In 2018 Carpenter had 564 at bats so you’re looking at a spray chart based on a large sample size; given 564 chances, this is what Carpenter did. But that doesn’t mean the chances of Carpenter hitting the ball to the right side are 75 percent each and every time he steps to the plate.
What Carpenter did over 564 chances is just a starting point; what you need to focus on is what Carpenter might do with just four chances against the pitchers he’ll see that night.
Say the starting pitcher works in the low 90s, Carpenter then faces a soft-tossing lefty and then a backend of the bullpen guy who can hit 100 mph on the radar gun. Does Carpenter pull grounders to the right side 75 percent of the time no matter what type of pitcher he faces?
Maybe that 100-mph guy will get the left-handed Carpenter to hit a grounder to third base a whole lot more than eight percent of the time and if that’s the case you don’t want everybody standing over on the right side of the infield when your Nuke LaLoosh is on the mound.
Throw out the overall numbers and go with what’s happening right now.
Overall average versus right now
Here’s what the eight Cardinal position players that started Game 2 of the NLCS did during the regular season:
1. Fowler .238
2. Wong .285
3. Goldschmidt .260
4. Ozuna .241
5. Molina .270
6. Carpenter .226
7. Edman .304
8. DeJong .233
Now here’s what those same guys are currently hitting in the playoffs:
1. Fowler .069
2. Wong .192
3. Goldschmidt .345
4. Ozuna .310
5. Molina .115
6. Carpenter .091
7. Edman .240
8. DeJong .208
If you’re a pitcher about to face the Cardinals you don’t care all that much about what guys hit during the regular season; throw those numbers out because what really matters is how they’re hitting right now.
And how the Cardinals are hitting right now changes the way you work through their lineup.
How about the pitcher?
The Nationals Anibal Sanchez started Friday night’s game against the Cardinals.

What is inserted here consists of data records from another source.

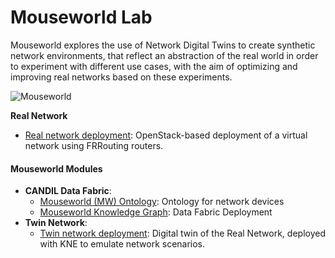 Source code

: # Mouseworld Lab 

Mouseworld explores the use of Network Digital Twins to create synthetic network environments, that reflect an abstraction of the real world in order to experiment with different use cases, with the aim of optimizing and improving real networks based on these experiments.

![Mouseworld](https://raw.githubusercontent.com/Mouseworld-Lab/MW-figures/main/IETF-NDT.png)


**Real Network**
  - [Real network deployment](https://github.com/Mouseworld-Lab/NDT-EDGE/blob/main/realnetwork/README.md): OpenStack-based deployment of a virtual network using FRRouting routers.

#### Mouseworld Modules

- **CANDIL Data Fabric**:
  - [Mouseworld (MW) Ontology](https://github.com/Mouseworld-Lab/mouseworld-ontology): Ontology for network devices
  - [Mouseworld Knowledge Graph](https://github.com/Mouseworld-Lab/mouseworld-kg): Data Fabric Deployment 
- **Twin Network**: 
  - [Twin network deployment](https://github.com/Mouseworld-Lab/NDT-EDGE/blob/main/deployment-kne/README.md): Digital twin of the Real Network, deployed with KNE to emulate network scenarios.



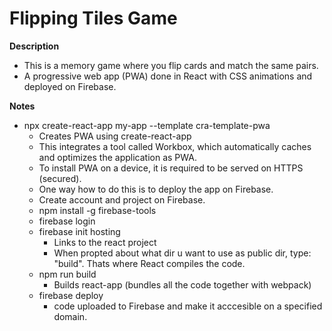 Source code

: # Flipping Tiles Game

**Description**
* This is a memory game where you flip cards and match the same pairs.
* A progressive web app (PWA) done in React with CSS animations and deployed on Firebase.

**Notes**
* npx create-react-app my-app --template cra-template-pwa 
    * Creates PWA using create-react-app
    * This integrates a tool called Workbox, which automatically caches and optimizes the application as PWA.
    * To install PWA on a device, it is required to be served on HTTPS (secured).
    * One way how to do this is to deploy the app on Firebase.
    * Create account and project on Firebase.
    * npm install -g firebase-tools
    * firebase login
    * firebase init hosting
        * Links to the react project
        * When propted about what dir u want to use as public dir, type: "build". Thats where React compiles the code.
    * npm run build
        * Builds react-app (bundles all the code together with webpack)
    * firebase deploy
        * code uploaded to Firebase and make it acccesible on a specified domain. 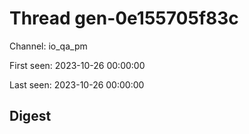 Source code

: # Thread gen-0e155705f83c
Channel: io_qa_pm

First seen: 2023-10-26 00:00:00

Last seen: 2023-10-26 00:00:00

## Digest


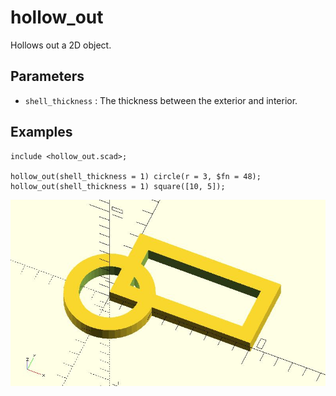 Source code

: # hollow_out

Hollows out a 2D object. 

## Parameters

- `shell_thickness` : The thickness between the exterior and interior.

## Examples

    include <hollow_out.scad>;

	hollow_out(shell_thickness = 1) circle(r = 3, $fn = 48);
    hollow_out(shell_thickness = 1) square([10, 5]);

![hollow_out](images/lib-hollow_out-1.JPG)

During 2019 Sanchez threw his splitter 4.5 percent of the time so if you were facing Anibal you might not worry about a pitch he’ll only throw four times a game.
But Friday night Sanchez threw the splitter 24 times in 103 pitches.

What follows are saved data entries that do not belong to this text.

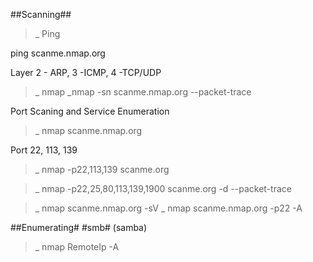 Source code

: ##Scanning##
>_ Ping

ping scanme.nmap.org

Layer 2 - ARP, 3 -ICMP, 4 -TCP/UDP
>_ nmap
>_nmap  -sn scanme.nmap.org --packet-trace

Port Scaning and Service Enumeration

>_ nmap scanme.nmap.org

Port 22, 113, 139

>_ nmap -p22,113,139 scanme.org

>_ nmap -p22,25,80,113,139,1900 scanme.org -d --packet-trace

>_ nmap scanme.nmap.org -sV
>_ nmap scanme.nmap.org -p22 -A

##Enumerating#
#smb# (samba)

>_ nmap RemoteIp -A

During 2019 Sanchez threw his sinker 9.6 percent of the time; Friday night he threw it about 20 percent of the time.
The Cardinals didn’t see a changeup – a pitch Sanchez relied on 23.5 percent of the time during the season – until the fourth inning and Sanchez wound up throwing just seven of them; about six percent of the time.
Smart pitchers do not use the same game plan every time out and if they see a team is struggling with a certain pitch might throw it more often and minimize a pitch the other team is hitting well.
The Cardinals couldn’t afford to ignore the splitter because Sanchez didn’t throw it much over the course of the regular season. Throw out the overall numbers – which only tell you what happened in the past – and deal with what’s happening in the present.
Don’t forget the mental stuff
Ryan Zimmerman of the Washington Nationals scuffled during 2019 and only played in 52 regular season games, but has been in the postseason five times.
Players who have never experienced the postseason atmosphere are sometimes overwhelmed; way more media, way more ticket requests from second cousins they haven’t seen since third grade, way more distractions in general.
It’s also way different to play in front of 18,000 fans in July than playing in front of 54,000 fans going batshit in October.
After Zimmerman hit a three-run home run against the Dodgers, TBS announcer Jeff Francoeur talked about why a manager might want to stick with a veteran, even if his regular season numbers don’t look all that hot.
A kid with better numbers might be hyperventilating in the postseason and have less chance of coming through under pressure than a been-there-done-that guy who’s calmer and likely to take a better at bat.
So the Undead Jim Kaat is right; the overall numbers are a starting point, but go ahead and throw those out.
What’s really important is what’s happening right now.